Corroboramos que estábamos completos, pero nadie dio un paso adelante.

– Falta…. – Daniel se interrumpió al descubrir que no sabía a quién se iba a referir.

– El nuevo – completó Hugo

Miramos hacia el fondo de la calle en medio de una atmósfera de sutil ansiedad.

-Yo vi que se quedó en la cuadra de arriba, en un puesto de empanadas- dijo Sergio.

Segundos después apareció en la esquina, rastrillando la rama contra el suelo y un imperceptible y general suspiro de alivio se difuminó en el aire. Retomamos la marcha y nuestras conversaciones que no lo incluían, como había ocurrido en todo el trayecto. Él nos siguió en silencio, sin deshacer su sonrisa discreta, contento y, me pareció, agradecido de poder disfrutar la libertad que da el no ser tenido en cuenta. Laura empezó a cantar una ranchera y le hicimos el coro.

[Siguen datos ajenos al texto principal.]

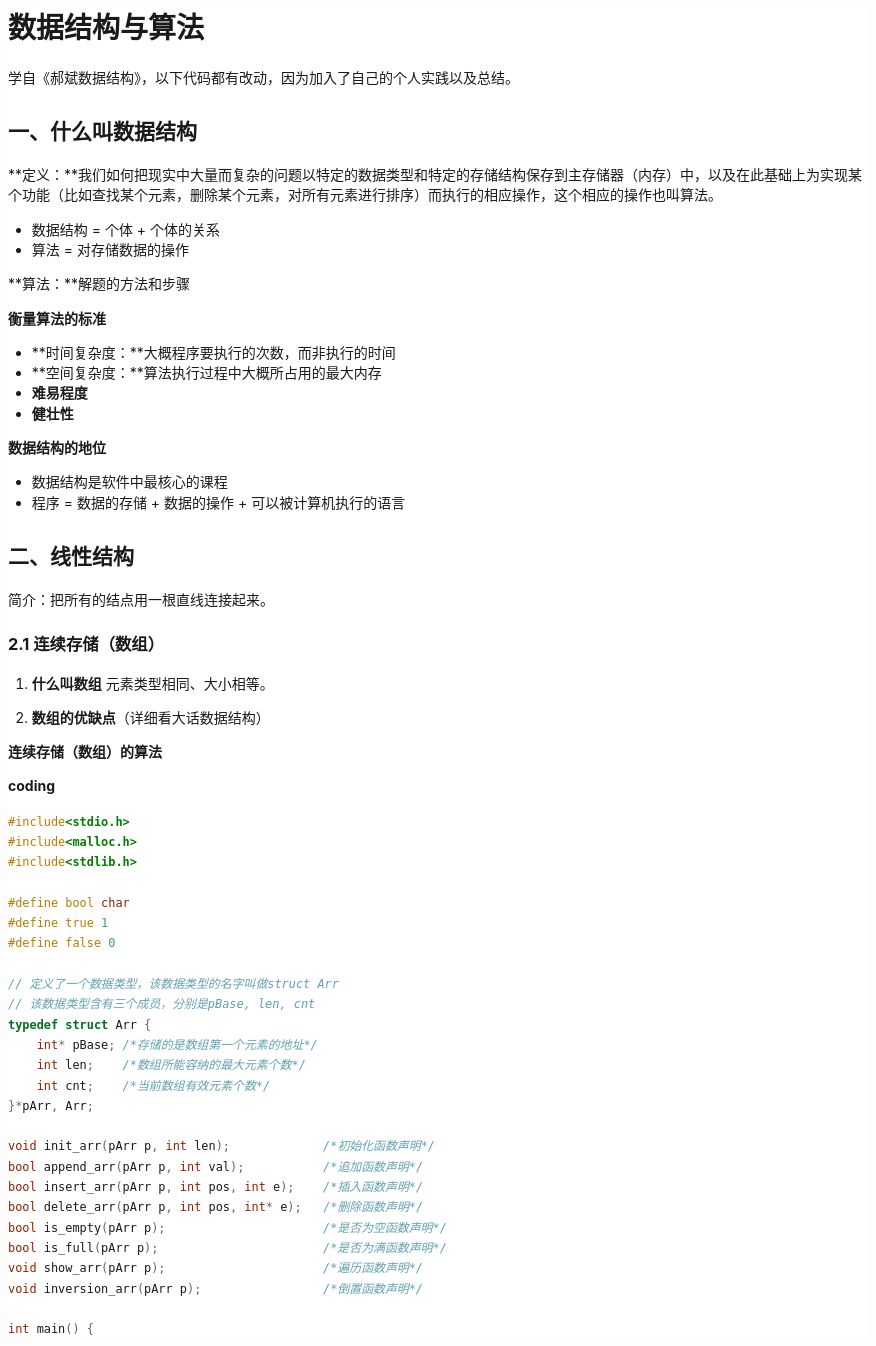 # 数据结构与算法

学自《郝斌数据结构》，以下代码都有改动，因为加入了自己的个人实践以及总结。

## 一、什么叫数据结构

**定义：**我们如何把现实中大量而复杂的问题以特定的数据类型和特定的存储结构保存到主存储器（内存）中，以及在此基础上为实现某个功能（比如查找某个元素，删除某个元素，对所有元素进行排序）而执行的相应操作，这个相应的操作也叫算法。

- 数据结构 = 个体 + 个体的关系
- 算法 = 对存储数据的操作

**算法：**解题的方法和步骤

**衡量算法的标准**

- **时间复杂度：**大概程序要执行的次数，而非执行的时间
- **空间复杂度：**算法执行过程中大概所占用的最大内存
- **难易程度**
- **健壮性**

**数据结构的地位**

- 数据结构是软件中最核心的课程
- 程序 = 数据的存储 + 数据的操作 + 可以被计算机执行的语言

## 二、线性结构 

简介：把所有的结点用一根直线连接起来。

### 2.1 连续存储（数组）

1. **什么叫数组** 元素类型相同、大小相等。

2. **数组的优缺点**（详细看大话数据结构）

**连续存储（数组）的算法**

**coding**

```C
#include<stdio.h>
#include<malloc.h>
#include<stdlib.h>

#define bool char
#define true 1
#define false 0

// 定义了一个数据类型，该数据类型的名字叫做struct Arr
// 该数据类型含有三个成员，分别是pBase, len, cnt
typedef struct Arr {
	int* pBase; /*存储的是数组第一个元素的地址*/
	int len;	/*数组所能容纳的最大元素个数*/
	int cnt;	/*当前数组有效元素个数*/
}*pArr, Arr;

void init_arr(pArr p, int len);				/*初始化函数声明*/
bool append_arr(pArr p, int val);			/*追加函数声明*/
bool insert_arr(pArr p, int pos, int e);	/*插入函数声明*/
bool delete_arr(pArr p, int pos, int* e);	/*删除函数声明*/
bool is_empty(pArr p);						/*是否为空函数声明*/
bool is_full(pArr p);						/*是否为满函数声明*/
void show_arr(pArr p);						/*遍历函数声明*/
void inversion_arr(pArr p);					/*倒置函数声明*/

int main() {
```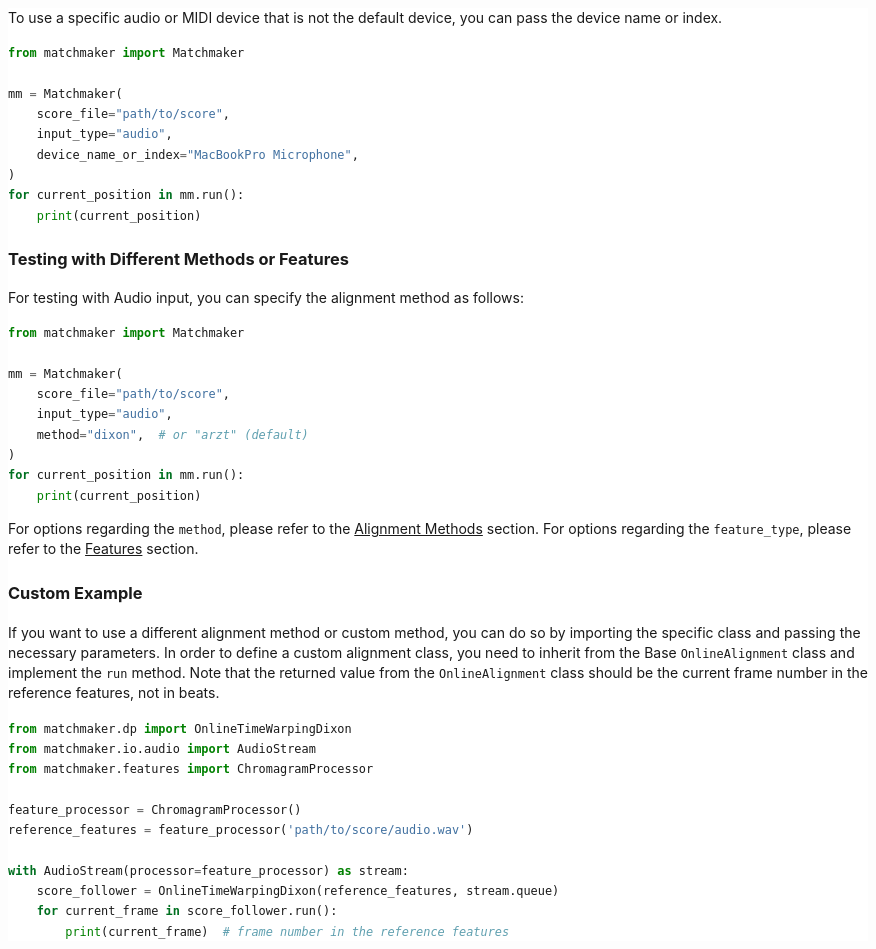 To use a specific audio or MIDI device that is not the default device, you can pass the device name or index.

```python
from matchmaker import Matchmaker

mm = Matchmaker(
    score_file="path/to/score",
    input_type="audio",
    device_name_or_index="MacBookPro Microphone",
)
for current_position in mm.run():
    print(current_position)
```

### Testing with Different Methods or Features

For testing with Audio input, you can specify the alignment method as follows:

```python
from matchmaker import Matchmaker

mm = Matchmaker(
    score_file="path/to/score",
    input_type="audio",
    method="dixon",  # or "arzt" (default)
)
for current_position in mm.run():
    print(current_position)
```

For options regarding the `method`, please refer to the [Alignment Methods](#alignment-methods) section.
For options regarding the `feature_type`, please refer to the [Features](#features) section.

### Custom Example

If you want to use a different alignment method or custom method, you can do so by importing the specific class and passing the necessary parameters.
In order to define a custom alignment class, you need to inherit from the Base `OnlineAlignment` class and implement the `run` method. Note that the returned value from the `OnlineAlignment` class should be the current frame number in the reference features, not in beats.

```python
from matchmaker.dp import OnlineTimeWarpingDixon
from matchmaker.io.audio import AudioStream
from matchmaker.features import ChromagramProcessor

feature_processor = ChromagramProcessor()
reference_features = feature_processor('path/to/score/audio.wav')

with AudioStream(processor=feature_processor) as stream:
    score_follower = OnlineTimeWarpingDixon(reference_features, stream.queue)
    for current_frame in score_follower.run():
        print(current_frame)  # frame number in the reference features
```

Cerca a la iglesia de San José paramos de cantar abruptamente, nos detuvimos y como unidos por un presentimiento común miramos hacia atrás. El morenito se había quedado en la esquina y empezaba  a desviarse por la calle que daba al barrio la Mina. Lo miramos con la respiración detenida. Levantó la mano y acompañó el gesto reposado y dócil que le caracterizó durante todo el tiempo de vida en que lo habíamos conocido, con la primera y última palabra que le escuchamos.

– Chao- dijo.

– Chao- gritamos al unísono.

Esperamos hasta que desapareciera por completo (y para siempre) y seguimos nuestra marcha en silencio. No volvimos a cantar.  Llegamos al barrio con pasos lentos y pesados, como si el cansancio de toda la jornada (y de todas las fiestas de diciembre) se hubiera acumulado en un instante. Pero sobre todo lo que flotaba en el ambiente era una sensación de vacío. Nos despedimos sin mayores aspavientos y cada uno fue a su casa. En la mía estaba mi madre dormida frente al televisor prendido . Fui hasta mi cuarto y antes de tírame a la cama miré por la ventana hacia la calle vacía. Pensé en él y me dije que menos mal esa despedida había ocurrido en los últimos minutos del paseo. Porque hubiera sido muy difícil sobrellevar un día de Reyes completo cargando con la pérdida reciente de un ser querido.